## To do
Of all the lines in the entries below, give again exactly those starting at the line containing "# Prayer-App" and ending at the line containing "8-merge your branch", both ends included, and no others.

Excerpted records: Begin

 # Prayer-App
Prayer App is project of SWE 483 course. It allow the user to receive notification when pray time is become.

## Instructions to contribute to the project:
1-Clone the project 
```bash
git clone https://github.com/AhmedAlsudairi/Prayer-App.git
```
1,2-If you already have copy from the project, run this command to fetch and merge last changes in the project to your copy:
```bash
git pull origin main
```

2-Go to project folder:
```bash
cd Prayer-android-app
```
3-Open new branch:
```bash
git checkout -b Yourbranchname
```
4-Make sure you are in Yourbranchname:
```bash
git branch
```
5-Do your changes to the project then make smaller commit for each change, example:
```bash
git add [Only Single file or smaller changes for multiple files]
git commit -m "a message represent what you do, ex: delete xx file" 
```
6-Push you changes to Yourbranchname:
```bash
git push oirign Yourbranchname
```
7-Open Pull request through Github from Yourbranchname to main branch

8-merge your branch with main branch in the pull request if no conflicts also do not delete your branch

Excerpted records: End
Excerpted records: Begin

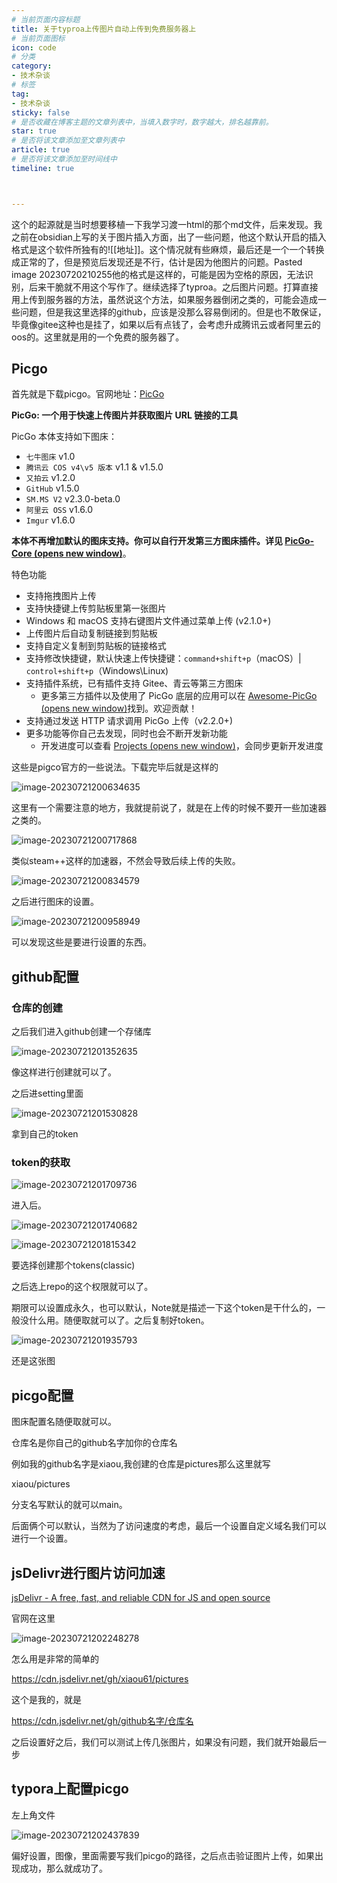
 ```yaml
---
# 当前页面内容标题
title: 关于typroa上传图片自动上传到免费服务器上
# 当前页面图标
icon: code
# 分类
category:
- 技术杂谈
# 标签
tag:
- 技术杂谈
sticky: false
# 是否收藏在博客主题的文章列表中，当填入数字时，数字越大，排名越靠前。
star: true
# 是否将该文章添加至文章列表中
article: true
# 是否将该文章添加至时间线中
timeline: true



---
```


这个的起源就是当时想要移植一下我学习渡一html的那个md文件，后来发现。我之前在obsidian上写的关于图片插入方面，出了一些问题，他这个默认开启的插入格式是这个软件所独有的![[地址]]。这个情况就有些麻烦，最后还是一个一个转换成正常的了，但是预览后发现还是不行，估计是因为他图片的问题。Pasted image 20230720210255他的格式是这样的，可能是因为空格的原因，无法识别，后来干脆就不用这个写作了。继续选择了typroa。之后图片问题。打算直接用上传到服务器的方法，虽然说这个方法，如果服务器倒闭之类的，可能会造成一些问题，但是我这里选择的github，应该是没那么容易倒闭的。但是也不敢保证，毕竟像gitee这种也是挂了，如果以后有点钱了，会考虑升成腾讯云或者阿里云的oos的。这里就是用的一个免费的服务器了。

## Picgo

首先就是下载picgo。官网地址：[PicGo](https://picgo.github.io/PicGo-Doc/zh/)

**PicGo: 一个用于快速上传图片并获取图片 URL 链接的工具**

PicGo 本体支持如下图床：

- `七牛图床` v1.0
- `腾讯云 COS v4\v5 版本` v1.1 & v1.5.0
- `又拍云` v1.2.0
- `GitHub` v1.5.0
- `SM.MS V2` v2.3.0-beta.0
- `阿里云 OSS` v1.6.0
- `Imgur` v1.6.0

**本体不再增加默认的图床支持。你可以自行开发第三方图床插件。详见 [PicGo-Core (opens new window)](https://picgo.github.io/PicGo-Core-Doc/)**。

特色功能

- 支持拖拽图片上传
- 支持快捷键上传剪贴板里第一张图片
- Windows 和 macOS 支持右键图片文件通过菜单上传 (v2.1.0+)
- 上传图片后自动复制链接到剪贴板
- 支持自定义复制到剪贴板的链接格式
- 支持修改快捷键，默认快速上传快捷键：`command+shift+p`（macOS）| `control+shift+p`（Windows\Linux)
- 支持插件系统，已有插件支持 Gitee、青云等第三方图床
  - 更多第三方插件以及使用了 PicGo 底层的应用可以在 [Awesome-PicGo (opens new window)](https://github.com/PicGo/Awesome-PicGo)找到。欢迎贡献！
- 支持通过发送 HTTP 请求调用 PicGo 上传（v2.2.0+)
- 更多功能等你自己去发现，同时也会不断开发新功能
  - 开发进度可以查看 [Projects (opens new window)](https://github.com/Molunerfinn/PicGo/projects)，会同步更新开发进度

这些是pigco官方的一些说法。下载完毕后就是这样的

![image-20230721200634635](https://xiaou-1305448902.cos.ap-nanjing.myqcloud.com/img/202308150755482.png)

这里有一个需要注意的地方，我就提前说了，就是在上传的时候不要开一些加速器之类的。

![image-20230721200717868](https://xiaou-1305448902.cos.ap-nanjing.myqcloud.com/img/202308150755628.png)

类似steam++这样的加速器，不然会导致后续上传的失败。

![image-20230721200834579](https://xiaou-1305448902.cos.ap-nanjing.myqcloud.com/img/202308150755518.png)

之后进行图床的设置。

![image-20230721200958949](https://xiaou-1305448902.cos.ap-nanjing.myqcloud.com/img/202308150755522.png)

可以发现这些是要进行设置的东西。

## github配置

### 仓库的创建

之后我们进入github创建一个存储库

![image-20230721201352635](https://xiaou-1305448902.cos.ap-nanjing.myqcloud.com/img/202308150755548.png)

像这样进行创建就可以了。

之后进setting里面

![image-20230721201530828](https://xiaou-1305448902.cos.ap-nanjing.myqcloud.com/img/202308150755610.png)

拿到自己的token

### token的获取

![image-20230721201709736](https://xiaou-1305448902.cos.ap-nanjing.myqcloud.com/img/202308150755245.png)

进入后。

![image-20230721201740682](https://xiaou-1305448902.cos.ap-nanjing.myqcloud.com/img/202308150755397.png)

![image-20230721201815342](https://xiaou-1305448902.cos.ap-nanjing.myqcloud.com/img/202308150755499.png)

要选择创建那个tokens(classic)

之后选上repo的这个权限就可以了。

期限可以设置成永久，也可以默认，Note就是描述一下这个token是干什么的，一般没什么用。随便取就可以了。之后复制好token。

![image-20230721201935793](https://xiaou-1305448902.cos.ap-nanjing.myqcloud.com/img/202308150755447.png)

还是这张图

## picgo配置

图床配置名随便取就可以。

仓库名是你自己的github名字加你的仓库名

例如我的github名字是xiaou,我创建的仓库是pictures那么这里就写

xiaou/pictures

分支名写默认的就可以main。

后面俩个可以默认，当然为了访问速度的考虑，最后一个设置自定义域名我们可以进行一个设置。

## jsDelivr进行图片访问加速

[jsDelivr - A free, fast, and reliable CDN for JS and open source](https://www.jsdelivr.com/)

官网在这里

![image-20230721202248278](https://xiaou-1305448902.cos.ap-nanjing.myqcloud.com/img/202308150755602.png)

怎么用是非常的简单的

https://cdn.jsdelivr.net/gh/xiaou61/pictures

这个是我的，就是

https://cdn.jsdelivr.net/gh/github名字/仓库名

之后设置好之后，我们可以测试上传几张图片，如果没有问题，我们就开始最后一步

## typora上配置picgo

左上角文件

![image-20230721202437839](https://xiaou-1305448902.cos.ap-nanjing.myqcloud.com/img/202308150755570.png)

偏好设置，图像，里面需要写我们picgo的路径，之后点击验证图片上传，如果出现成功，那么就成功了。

Excerpted records: End
Excerpted records: Begin

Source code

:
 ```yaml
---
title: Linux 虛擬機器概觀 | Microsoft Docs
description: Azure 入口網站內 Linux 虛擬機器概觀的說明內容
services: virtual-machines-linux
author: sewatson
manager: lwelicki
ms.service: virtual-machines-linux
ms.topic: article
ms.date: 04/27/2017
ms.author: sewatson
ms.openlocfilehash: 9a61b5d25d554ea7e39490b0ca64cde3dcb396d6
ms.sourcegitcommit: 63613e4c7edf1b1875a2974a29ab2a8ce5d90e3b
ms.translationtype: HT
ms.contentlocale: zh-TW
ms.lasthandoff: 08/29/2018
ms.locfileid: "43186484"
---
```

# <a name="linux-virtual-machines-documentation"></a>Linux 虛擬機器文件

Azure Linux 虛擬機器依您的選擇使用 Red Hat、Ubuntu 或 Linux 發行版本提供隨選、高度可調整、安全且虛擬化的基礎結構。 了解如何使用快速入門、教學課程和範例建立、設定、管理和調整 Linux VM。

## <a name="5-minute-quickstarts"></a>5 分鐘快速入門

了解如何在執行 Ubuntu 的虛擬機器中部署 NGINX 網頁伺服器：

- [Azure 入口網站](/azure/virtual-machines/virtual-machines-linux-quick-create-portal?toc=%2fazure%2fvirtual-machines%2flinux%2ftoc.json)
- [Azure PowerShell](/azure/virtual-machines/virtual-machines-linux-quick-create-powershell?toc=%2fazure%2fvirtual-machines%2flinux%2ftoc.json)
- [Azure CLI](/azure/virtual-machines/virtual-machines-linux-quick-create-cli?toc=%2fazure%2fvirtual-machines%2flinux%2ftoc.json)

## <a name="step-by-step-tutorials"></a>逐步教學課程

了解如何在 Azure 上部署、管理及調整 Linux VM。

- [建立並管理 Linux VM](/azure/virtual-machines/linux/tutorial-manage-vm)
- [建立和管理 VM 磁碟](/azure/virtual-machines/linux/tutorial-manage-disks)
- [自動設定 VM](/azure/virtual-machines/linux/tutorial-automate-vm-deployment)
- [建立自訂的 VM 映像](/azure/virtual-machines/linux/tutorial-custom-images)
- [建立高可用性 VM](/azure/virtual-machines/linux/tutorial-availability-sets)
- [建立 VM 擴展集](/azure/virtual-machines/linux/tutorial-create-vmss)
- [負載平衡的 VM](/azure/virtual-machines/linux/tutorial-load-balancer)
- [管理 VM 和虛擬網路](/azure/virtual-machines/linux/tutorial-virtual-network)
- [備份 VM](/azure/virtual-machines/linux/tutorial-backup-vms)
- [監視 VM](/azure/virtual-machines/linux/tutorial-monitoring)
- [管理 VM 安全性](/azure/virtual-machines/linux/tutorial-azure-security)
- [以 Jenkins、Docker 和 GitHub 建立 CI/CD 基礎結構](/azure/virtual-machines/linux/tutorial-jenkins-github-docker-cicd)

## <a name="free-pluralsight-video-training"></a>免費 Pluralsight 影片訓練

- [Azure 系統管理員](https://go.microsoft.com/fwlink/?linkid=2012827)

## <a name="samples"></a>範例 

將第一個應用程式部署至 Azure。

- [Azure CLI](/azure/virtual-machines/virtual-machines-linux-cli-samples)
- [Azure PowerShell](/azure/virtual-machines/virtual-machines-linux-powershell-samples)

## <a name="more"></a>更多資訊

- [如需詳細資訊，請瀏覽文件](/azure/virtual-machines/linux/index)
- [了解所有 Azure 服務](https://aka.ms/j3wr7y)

Excerpted records: End

## Written reply
 # Prayer-App
Prayer App is project of SWE 483 course. It allow the user to receive notification when pray time is become.

## Instructions to contribute to the project:
1-Clone the project 
```bash
git clone https://github.com/AhmedAlsudairi/Prayer-App.git
```
1,2-If you already have copy from the project, run this command to fetch and merge last changes in the project to your copy:
```bash
git pull origin main
```

2-Go to project folder:
```bash
cd Prayer-android-app
```
3-Open new branch:
```bash
git checkout -b Yourbranchname
```
4-Make sure you are in Yourbranchname:
```bash
git branch
```
5-Do your changes to the project then make smaller commit for each change, example:
```bash
git add [Only Single file or smaller changes for multiple files]
git commit -m "a message represent what you do, ex: delete xx file" 
```
6-Push you changes to Yourbranchname:
```bash
git push oirign Yourbranchname
```
7-Open Pull request through Github from Yourbranchname to main branch

8-merge your branch with main branch in the pull request if no conflicts also do not delete your branch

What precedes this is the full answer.